President Karzai started levelling increasingly serious charges against Pakistan as part of a well-orchestrated strategy. The foremost motive of this strategy is that Karzai is desirous of winning the hearts and minds of his countrymen. Pakistan-bashing has been an attractive slogan inside Afghanistan for politicians and rulers to rally public support, particularly at a time of a lack of legitimacy. Afghan president Sardar Daud in the 1970s, also resorted to unprecedented anti-Pakistan propaganda and launched the Pakhtoonistan stunt in order to get political legitimacy inside Afghanistan. Because Daud had dethroned the legitimate Afghan King Zahir Shah and had usurped power. So, in order to cultivate a political constituency and to get legitimacy, he adopted a profoundly anti-Pakistan stance. Karzai seemingly is replicating Daud's tested strategy for internal consumption. Karzai would have to relinquish power at the end of his second presidential stint early next year. Although under the Afghan constitution he cannot be elected for a third term, but to be known as a "successful" president and "architect of a new Afghanistan" he needs to do something and the soft target, as always, is Pakistan. This does not mean that Pakistan has never been negatively engaged in Afghanistan. However, accusing Islamabad for Kabul's own incapacity and failure has been an important tactic and feature of Afghan rulers.

To be known as a "successful" leader inside Afghanistan is also important for the extended members of Karzai's clan to have any fair chances of introducing another presidential candidate in the Afghan political arena. On its part, Pakistan has been coming up with plans and strategies to bring peace to the war-ravaged country, but the Afghan rulers never allow Islamabad to implement it effectively, while at the same time considering Pakistan as a key to the Afghan peace process. For instance, in 2006, Pakistan had successfully negotiated a peace plan with Mustapha Zahir Shah, the grandson of the late King Zahir Shah. According to the peace plan, Mustapha would have had to play an instrumental role in a newly launched peace initiative. He would also have had to occupy a key place in the new dispensation comprising all ethnic groups of Afghanistan. The plan envisaged that Pakistan would help bring a consensus political dispensation in Kabul, comprising all ethnic groups, simultaneously ensuring its stability, dismantling the feared militant infrastructure and carefully combing its security apparatus to avert the risk of radicalism. However, the vested interests of Karzai, threw a spanner in Islamabad's works.

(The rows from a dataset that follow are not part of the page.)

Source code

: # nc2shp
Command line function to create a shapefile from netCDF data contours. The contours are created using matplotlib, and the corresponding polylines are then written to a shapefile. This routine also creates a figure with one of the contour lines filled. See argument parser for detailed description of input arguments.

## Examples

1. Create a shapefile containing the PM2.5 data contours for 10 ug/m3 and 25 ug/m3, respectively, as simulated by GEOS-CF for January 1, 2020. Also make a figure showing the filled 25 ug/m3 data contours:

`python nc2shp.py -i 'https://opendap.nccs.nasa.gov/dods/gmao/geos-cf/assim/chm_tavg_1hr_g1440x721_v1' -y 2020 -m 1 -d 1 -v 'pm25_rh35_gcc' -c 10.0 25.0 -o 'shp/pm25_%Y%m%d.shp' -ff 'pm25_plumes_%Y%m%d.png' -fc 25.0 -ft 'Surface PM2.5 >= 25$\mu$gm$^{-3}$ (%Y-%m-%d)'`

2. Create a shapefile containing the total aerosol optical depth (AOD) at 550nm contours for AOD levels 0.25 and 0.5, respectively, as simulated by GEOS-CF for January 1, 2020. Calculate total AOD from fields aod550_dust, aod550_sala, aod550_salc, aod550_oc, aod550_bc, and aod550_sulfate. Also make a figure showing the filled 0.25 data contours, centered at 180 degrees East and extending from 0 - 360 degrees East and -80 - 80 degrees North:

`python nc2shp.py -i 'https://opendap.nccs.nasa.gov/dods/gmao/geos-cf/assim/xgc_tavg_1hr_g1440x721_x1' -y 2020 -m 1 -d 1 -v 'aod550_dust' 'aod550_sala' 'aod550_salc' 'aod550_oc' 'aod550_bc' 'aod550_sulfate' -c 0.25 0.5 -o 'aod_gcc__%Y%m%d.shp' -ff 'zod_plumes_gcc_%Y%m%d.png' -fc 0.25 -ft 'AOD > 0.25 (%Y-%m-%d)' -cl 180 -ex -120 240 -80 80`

Now the irrational accusation from Karzai and Kabul will also torpedo the understanding reached between Pakistan and Afghanistan a few months back, of forging an unprecedented level of cooperation which would have culminated in the signing of a strategic partnership between their two countries in six months, or next autumn.

The situation today in Afghanistan is so adverse that Karzai and his administration have to be careful in dealing with Pakistan; instead of personal and vested interests they will have to enter into a meaningful dialogue with Pakistan and the Afghan insurgent groups. Otherwise the situation in Afghanistan will get worse; the immediate and ultimate sufferers will be the common Afghans, instead of Karzai or his intelligence chief, and hangers-on.